Ces trois arguments sont formulés de telle sorte qu'il peut même s'envisager de les utiliser sous cette forme percutante dans un débat concernant le (dés)aménagement d'un territoire communal (municipal) en étendue de terres livrées aux financiers optimiseurs de leurs seuls profits. Au détriment de la collectivité donc.
- Enfin, sur le hasard, ceci, qui a le mérite d’être limpide: Le hasard n’obéit à aucune logique. « Le hasard, c’est n’importe quoi, n’importe quand, n’importe où. » (2009, 80) Cela devrait clore le débat stérile (parce que dualiste) du hasard et de la nécessité… dépassé depuis longtemps, mais auquel se raccrochent encore de nombreux partisans, au nom d'une pensée magique sous baxter.

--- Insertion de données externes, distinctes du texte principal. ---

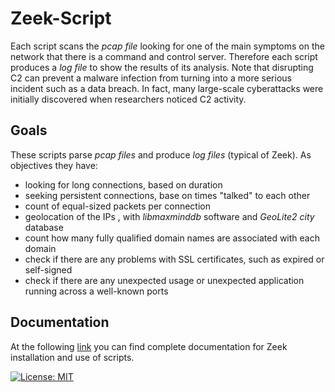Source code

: # Zeek-Script
Each script scans the _pcap file_ looking for one of the main symptoms on the network that there is a command and control server. Therefore each script produces a _log file_ to show the results of its analysis. Note that disrupting C2 can prevent a malware infection from turning into a more serious incident such as a data breach. In fact, many large-scale cyberattacks were initially discovered when researchers noticed C2 activity.

## Goals
These scripts parse _pcap files_ and produce _log files_ (typical of Zeek). As objectives they have:
- looking for long connections, based on duration
- seeking persistent connections, base on times "talked" to each other
- count of equal-sized packets per connection
- geolocation of the IPs , with  *libmaxminddb* software and *GeoLite2 city* database
- count how many fully qualified domain names are associated with each domain
- check if there are any problems with SSL certificates, such as expired or self-signed
- check if there are any unexpected usage or unexpected application running across a well-known ports

## Documentation
At the following [link](https://github.com/Davide-Lotito/Zeek-Script/wiki) you can find complete documentation for Zeek installation and use of scripts.

[![License: MIT](https://img.shields.io/badge/License-MIT-yellow.svg)](https://github.com/Davide-Lotito/Zeek-Script/blob/master/LICENSE)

1996: l’auteur publie un ouvrage: Être humains sur terre. Principe d’éthique de l’écoumène (non lu). Quatorze ans après, il a ressenti le besoin/la nécessité d’actualiser les thèses qu’il y défendait. De les faire évoluer. Il en rend compte dans la revue VertigO. L'article s'intitule: « Des fondements ontologiques de la crise, et de l'être qui pourrait le dépasser »
Le propre d’une systémique dynamique (!?) est d’évoluer, semant des traces précises de ces étapes évolutives afin d’en toujours pouvoir retracer la genèse & le cheminement, son histoire.
Dans cet article, il y est fait bel usage non-mécanique du mot « embrayage » dans le sens de s’entraîner l’un l’autre au moyen d’un troisième (etc.), ce qui devient plus que la somme de ses parties et autre chose. Le réembrayage est un concept au « menu » de la troisième partie de Poétique de la terre.
Ajours
Que l’auteur éprouve le besoin, voire la nécessité (et qui sait, la joie même ?) de créer des ajours sur sa philosophie, de mettre périodiquement au jour, à jour, d’éclairer sous un jour moins compliqué, sans rien perdre de sa complexité, dans sa capacité désormais à rendre cette systémique mésologique (?) complice de ses lecteurs et ses lectrices, cela en re-trace d'humilité profonde le parcours si philosophique.
Soulignons enfin le souci constant de notre auteur de situer sa démarche dans des lignées de chercheurs, de penseurs qui ont cherché/pensé avant lui. Agissant de la sorte, il validerait sa propre démarche à l'aune d'autorités peut-être2 mieux établies.
Notes
1 Formulation et concept empruntés à Hegel nous est-il expliqué; il est sur la ligne 3...
2 Je ne suis personne (et je parle de nulle part, c'est assez dire !) pour être davantage affirmatif. Seul l'auteur pourrait le dire. Et encore... En tout cas, l'humilité de la démarche l'honore. Il a le souci de montrer que ses recherches/pensées ne sortent pas de rien, ex nihilo, qu'elles s'insèrent dans un continuum choisi, s'abreuvant à la fois à des rives occidentales et orientales.